The book tells about an archeological team that finds preserved popcorn inside a cave. The students must find a way to make the perfect container to exactly fit the popcorn.
The teams have a sample of the popcorn and must make a container that is the perfect size for a large number of popcorn pieces. I give them a cup with ten pieces in it and watch as they trace those pieces to find the size their containers will need to be.
TIP: One large bag of microwaveable popcorn is probably all you will need. I pop it and pour it out onto my countertop at school. I then just rake five pieces at a time into a bowl until I reach the number used for this challenge. That bowl is hidden from students.
Almost always there will be a group that decides to make a cylinder-shaped container.
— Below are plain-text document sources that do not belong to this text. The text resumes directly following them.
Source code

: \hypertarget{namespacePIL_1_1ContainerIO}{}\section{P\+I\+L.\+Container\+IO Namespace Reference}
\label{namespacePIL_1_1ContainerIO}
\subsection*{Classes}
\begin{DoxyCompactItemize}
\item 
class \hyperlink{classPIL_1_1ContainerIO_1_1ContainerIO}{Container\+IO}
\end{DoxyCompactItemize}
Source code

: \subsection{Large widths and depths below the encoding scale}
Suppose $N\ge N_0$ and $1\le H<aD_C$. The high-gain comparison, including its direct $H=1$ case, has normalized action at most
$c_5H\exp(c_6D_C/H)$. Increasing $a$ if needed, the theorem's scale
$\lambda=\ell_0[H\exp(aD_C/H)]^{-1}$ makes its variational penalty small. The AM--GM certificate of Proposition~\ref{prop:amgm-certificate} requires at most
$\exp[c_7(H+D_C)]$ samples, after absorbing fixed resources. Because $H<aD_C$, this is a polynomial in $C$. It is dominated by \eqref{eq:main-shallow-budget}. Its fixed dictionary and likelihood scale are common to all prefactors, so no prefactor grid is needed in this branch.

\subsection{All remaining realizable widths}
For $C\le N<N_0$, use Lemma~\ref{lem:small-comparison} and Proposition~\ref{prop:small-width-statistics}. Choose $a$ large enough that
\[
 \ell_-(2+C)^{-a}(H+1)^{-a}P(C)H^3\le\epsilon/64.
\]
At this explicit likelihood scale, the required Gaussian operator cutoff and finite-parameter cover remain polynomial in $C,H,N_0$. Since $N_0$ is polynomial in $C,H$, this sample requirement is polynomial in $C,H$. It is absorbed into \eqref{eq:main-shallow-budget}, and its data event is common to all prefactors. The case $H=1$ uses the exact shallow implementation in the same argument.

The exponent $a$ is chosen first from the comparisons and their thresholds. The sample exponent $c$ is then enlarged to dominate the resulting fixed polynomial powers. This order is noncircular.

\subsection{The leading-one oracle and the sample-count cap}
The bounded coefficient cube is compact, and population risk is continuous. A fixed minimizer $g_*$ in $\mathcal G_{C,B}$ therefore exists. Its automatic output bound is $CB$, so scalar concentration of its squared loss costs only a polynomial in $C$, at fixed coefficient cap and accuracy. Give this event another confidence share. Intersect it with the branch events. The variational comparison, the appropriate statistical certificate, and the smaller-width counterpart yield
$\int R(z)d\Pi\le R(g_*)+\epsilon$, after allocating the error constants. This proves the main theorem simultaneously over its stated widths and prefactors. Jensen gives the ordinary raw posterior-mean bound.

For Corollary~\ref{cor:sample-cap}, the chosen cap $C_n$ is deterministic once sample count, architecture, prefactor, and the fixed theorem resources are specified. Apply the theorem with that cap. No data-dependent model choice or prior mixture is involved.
The outside wall of these is fairly easy to make. It’s the bottom and the top that create a problem!
The second graders in this photo also made cylinders. The narrow one in the top photo was a great size, but the larger cylinder in the bottom photo was way too large.
TIP: I use masking tape or staplers for this project. With second graders I gave them a tape dispenser. With third graders, I usually give each table a stapler and also watch them carefully to make sure they know how to use it. (You’d be surprised how many do not know!)
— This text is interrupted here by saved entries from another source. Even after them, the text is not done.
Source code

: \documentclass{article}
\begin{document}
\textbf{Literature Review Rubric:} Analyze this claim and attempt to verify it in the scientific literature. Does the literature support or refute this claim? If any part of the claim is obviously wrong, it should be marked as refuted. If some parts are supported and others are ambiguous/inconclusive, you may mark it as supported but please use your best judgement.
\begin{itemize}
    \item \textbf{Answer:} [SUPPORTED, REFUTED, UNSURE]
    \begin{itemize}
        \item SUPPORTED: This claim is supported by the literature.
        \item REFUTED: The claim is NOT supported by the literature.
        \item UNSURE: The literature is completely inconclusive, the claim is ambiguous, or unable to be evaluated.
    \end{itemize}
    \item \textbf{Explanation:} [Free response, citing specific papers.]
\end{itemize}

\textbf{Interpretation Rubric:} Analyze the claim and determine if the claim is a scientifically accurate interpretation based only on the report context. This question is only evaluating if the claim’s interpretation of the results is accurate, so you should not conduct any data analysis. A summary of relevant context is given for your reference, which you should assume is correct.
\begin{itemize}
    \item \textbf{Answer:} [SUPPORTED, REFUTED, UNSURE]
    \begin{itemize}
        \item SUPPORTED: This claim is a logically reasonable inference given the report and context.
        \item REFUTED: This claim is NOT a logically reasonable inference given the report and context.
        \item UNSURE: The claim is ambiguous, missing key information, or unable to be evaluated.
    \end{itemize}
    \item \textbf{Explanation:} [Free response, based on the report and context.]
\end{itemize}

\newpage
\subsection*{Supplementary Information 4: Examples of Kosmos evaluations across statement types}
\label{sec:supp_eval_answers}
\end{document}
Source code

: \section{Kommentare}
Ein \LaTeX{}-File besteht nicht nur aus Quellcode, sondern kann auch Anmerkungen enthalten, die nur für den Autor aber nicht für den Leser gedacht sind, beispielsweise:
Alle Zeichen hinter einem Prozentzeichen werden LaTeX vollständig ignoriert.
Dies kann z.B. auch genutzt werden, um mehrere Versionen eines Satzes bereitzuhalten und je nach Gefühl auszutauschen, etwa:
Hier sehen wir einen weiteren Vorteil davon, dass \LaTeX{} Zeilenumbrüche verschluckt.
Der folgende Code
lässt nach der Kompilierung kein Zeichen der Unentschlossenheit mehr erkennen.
Then there is the cube. For the cube to be the correct size it has to be really small. Trust me, all the ones in the photos below are about three times larger than needed. Remember, the popcorn has to fit exactly.
This seems like the least likely shape to work, but it sometimes is the best one.
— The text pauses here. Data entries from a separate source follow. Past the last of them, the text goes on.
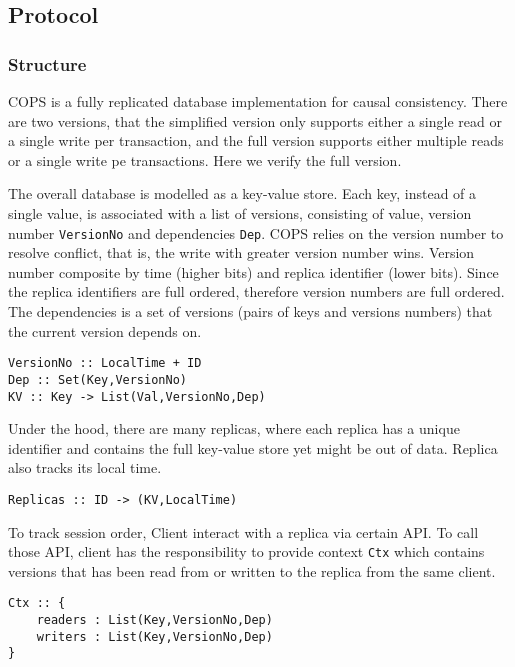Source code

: \subsection{Protocol}

\subsubsection{Structure}
COPS is a fully replicated database implementation for causal consistency.
There are two versions, 
that the simplified version only supports either a single read or a single write per transaction, 
and the full version supports either multiple reads or a single write pe transactions.
Here we verify the full version.

The overall database is modelled as a key-value store.
Each key, instead of a single value, is associated with a list of versions,
consisting of value, version number \verb|VersionNo| and dependencies \verb|Dep|.
COPS relies on the version number to resolve conflict,
that is, the write with greater version number wins.
Version number composite by time (higher bits) and replica identifier (lower bits).
Since the replica identifiers are full ordered, therefore version numbers are full ordered.
The dependencies is a set of versions (pairs of keys and versions numbers)
that the current version depends on.

\begin{lstlisting}[caption={COPS Structure},label={lst:cops-structure}]
VersionNo :: LocalTime + ID
Dep :: Set(Key,VersionNo)
KV :: Key -> List(Val,VersionNo,Dep)
\end{lstlisting}

Under the hood, there are many replicas,
where each replica has a unique identifier
and contains the full key-value store yet might be out of data.
Replica also tracks its local time.

\begin{lstlisting}[caption={COPS Replicas},label={lst:cops-replica}]
Replicas :: ID -> (KV,LocalTime)
\end{lstlisting}

To track session order, Client interact with a replica via certain API.
To call those API,
client has the responsibility to provide context \verb|Ctx| 
which contains versions that has been read from or written to the replica from the same client.

\begin{lstlisting}[caption={Client context},label={lst:cops-client-ctx}]
Ctx :: {
    readers : List(Key,VersionNo,Dep)
    writers : List(Key,VersionNo,Dep)
}
\end{lstlisting}

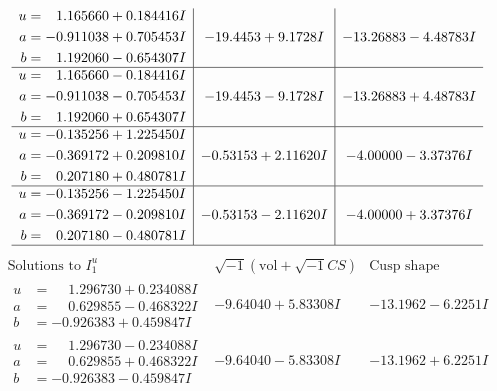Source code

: \documentclass[1p]{elsarticle_modified}
\theoremstyle{definition}
\newcommand{\I}{\sqrt{-1}}
\begin{document}
$$\begin{array}{c|c|c}
\begin{aligned}
u &= \phantom{-}1.165660 + 0.184416 I \\
a &= -0.911038 + 0.705453 I \\
b &= \phantom{-}1.192060 - 0.654307 I\end{aligned}
 & -19.4453 + 9.1728 I & -13.26883 - 4.48783 I \\ \hline\begin{aligned}
u &= \phantom{-}1.165660 - 0.184416 I \\
a &= -0.911038 - 0.705453 I \\
b &= \phantom{-}1.192060 + 0.654307 I\end{aligned}
 & -19.4453 - 9.1728 I & -13.26883 + 4.48783 I \\ \hline\begin{aligned}
u &= -0.135256 + 1.225450 I \\
a &= -0.369172 + 0.209810 I \\
b &= \phantom{-}0.207180 + 0.480781 I\end{aligned}
 & -0.53153 + 2.11620 I & -4.00000 - 3.37376 I \\ \hline\begin{aligned}
u &= -0.135256 - 1.225450 I \\
a &= -0.369172 - 0.209810 I \\
b &= \phantom{-}0.207180 - 0.480781 I\end{aligned}
 & -0.53153 - 2.11620 I & -4.00000 + 3.37376 I\\
 \hline 
 \end{array}$$\newpage$$\begin{array}{c|c|c}  
\text{Solutions to }I^u_{1}& \I (\text{vol} + \sqrt{-1}CS) & \text{Cusp shape}\\
 \hline 
\begin{aligned}
u &= \phantom{-}1.296730 + 0.234088 I \\
a &= \phantom{-}0.629855 - 0.468322 I \\
b &= -0.926383 + 0.459847 I\end{aligned}
 & -9.64040 + 5.83308 I & -13.1962 - 6.2251 I \\ \hline\begin{aligned}
u &= \phantom{-}1.296730 - 0.234088 I \\
a &= \phantom{-}0.629855 + 0.468322 I \\
b &= -0.926383 - 0.459847 I\end{aligned}
 & -9.64040 - 5.83308 I & -13.1962 + 6.2251 I \\ \hline\begin{aligned}

\end{aligned}
\end{array}$$
\end{document}
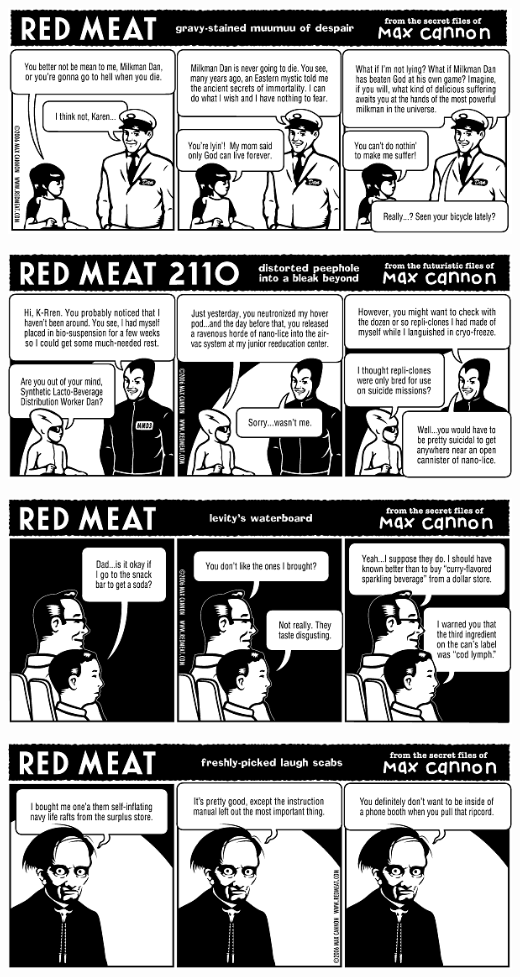 \documentclass[a4paper,twoside,11pt]{article}
\begin{document}
\includegraphics[width=\textwidth]{redmeat_2006-05-09.png}



\includegraphics[width=\textwidth]{redmeat_2006-05-16.png}



\includegraphics[width=\textwidth]{redmeat_2006-05-23.png}



\includegraphics[width=\textwidth]{redmeat_2006-05-30.png}
\end{document}
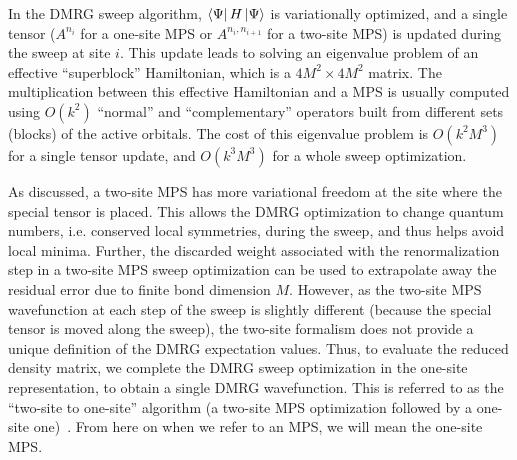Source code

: 
In the DMRG sweep algorithm, $\bra{\Psi}H\ket{\Psi}$ is variationally optimized, and  a single tensor ($A^{n_i}$ for a one-site MPS or $A^{n_i, n_{i+1}}$ for a two-site MPS) is updated during the sweep at site $i$. This update leads to solving an eigenvalue problem of an effective ``superblock'' Hamiltonian, 
which is a $4M^2\times 4M^2$ matrix. 
The multiplication between this effective Hamiltonian and a MPS is usually computed using $O(k^2)$ ``normal'' and ``complementary'' operators 
built from different sets (blocks) of the active orbitals. The cost of this eigenvalue problem is $O(k^2M^3)$ for a single tensor update, and $O(k^3M^3)$ 
for a whole sweep optimization. 

As discussed, a two-site MPS has more variational freedom at the site where the special tensor is placed. This allows 
the DMRG optimization to change quantum numbers, i.e. conserved local symmetries, during the sweep, and thus helps avoid local minima. Further,
the discarded weight associated with the renormalization step in a two-site MPS sweep optimization can be used to extrapolate away the residual 
error due to finite bond dimension $M$. 
However, as the two-site MPS wavefunction at each step of the sweep 
is slightly different (because the special tensor is moved along the sweep),
the two-site formalism does not provide a unique definition of the DMRG 
expectation values.
Thus, to evaluate the reduced density matrix, we complete the DMRG
sweep optimization in the one-site representation, to obtain a single 
DMRG wavefunction. This is
referred to as the ``two-site to one-site'' algorithm (a two-site MPS optimization followed by a one-site one)~\cite{olivares-amaya_ab-initio_2015}. 
From here on when we refer to an MPS, we will mean the one-site MPS.



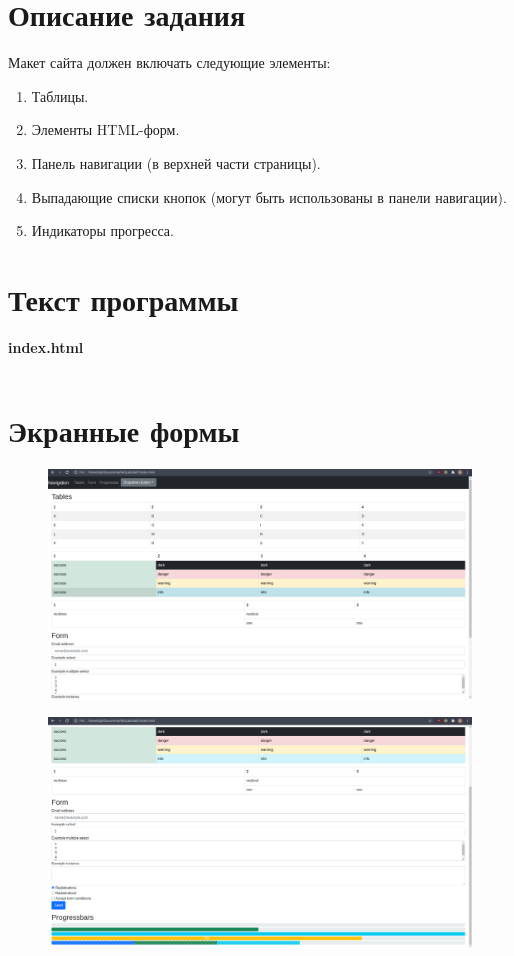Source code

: \documentclass[20pt,a4paper]{report}
\begin{document}
	\chapter{Описание задания}
		\large
		\qquad Макет сайта должен включать следующие элементы: \\
		\begin{enumerate}
			\item Таблицы.
			\item Элементы HTML-форм.
			\item Панель навигации (в верхней части страницы).
			\item Выпадающие списки кнопок (могут быть использованы в панели навигации).
			\item Индикаторы прогресса.
		\end{enumerate}
	\chapter{Текст программы}
		\qquad \textbf{index.html} \\
		\small
		\inputminted[tabsize=4, linenos, breaklines]{html}{index.html}
		\large
		
	\chapter{Экранные формы}
		\begin{figure}[H]
			\includegraphics[width=\textwidth]{1.png}
		\end{figure}
		\begin{figure}[H]
			\includegraphics[width=\textwidth]{2.png}
		\end{figure}
\end{document}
There are always teams that try the envelope container! I think they are considering this shape because it resembles a backpack which would be a natural carrying container for the popcorn out of the cave in the book we read. It is a flat bag, which might resemble an envelope. The trouble with this envelope shape is that it is usually too flat.
The Unusual Shapes
After all the containers are finished I bring out the bowl of popcorn that I have counted for this challenge. Then we pour the popcorn into each container to see which ones are the exact size. Some teams will have containers that make this testing more difficult. The pink container in the photo below had a very narrow cylinder the led to a larger cylinder. To place the popcorn into the top I had to put one piece at a time. It took a long time to do this! In the end, this one was too small.
TIP: Even if I know the container is too small or too large or has a difficult opening for placing the popcorn – we test them all. The kids are so excited to see their containers tested!
We end this fabulous challenge by talking about the word volume and what it really means. This lesson is a well-learned one! I use it with third graders and even when they make it to the fifth grade they still remember their popcorn containers.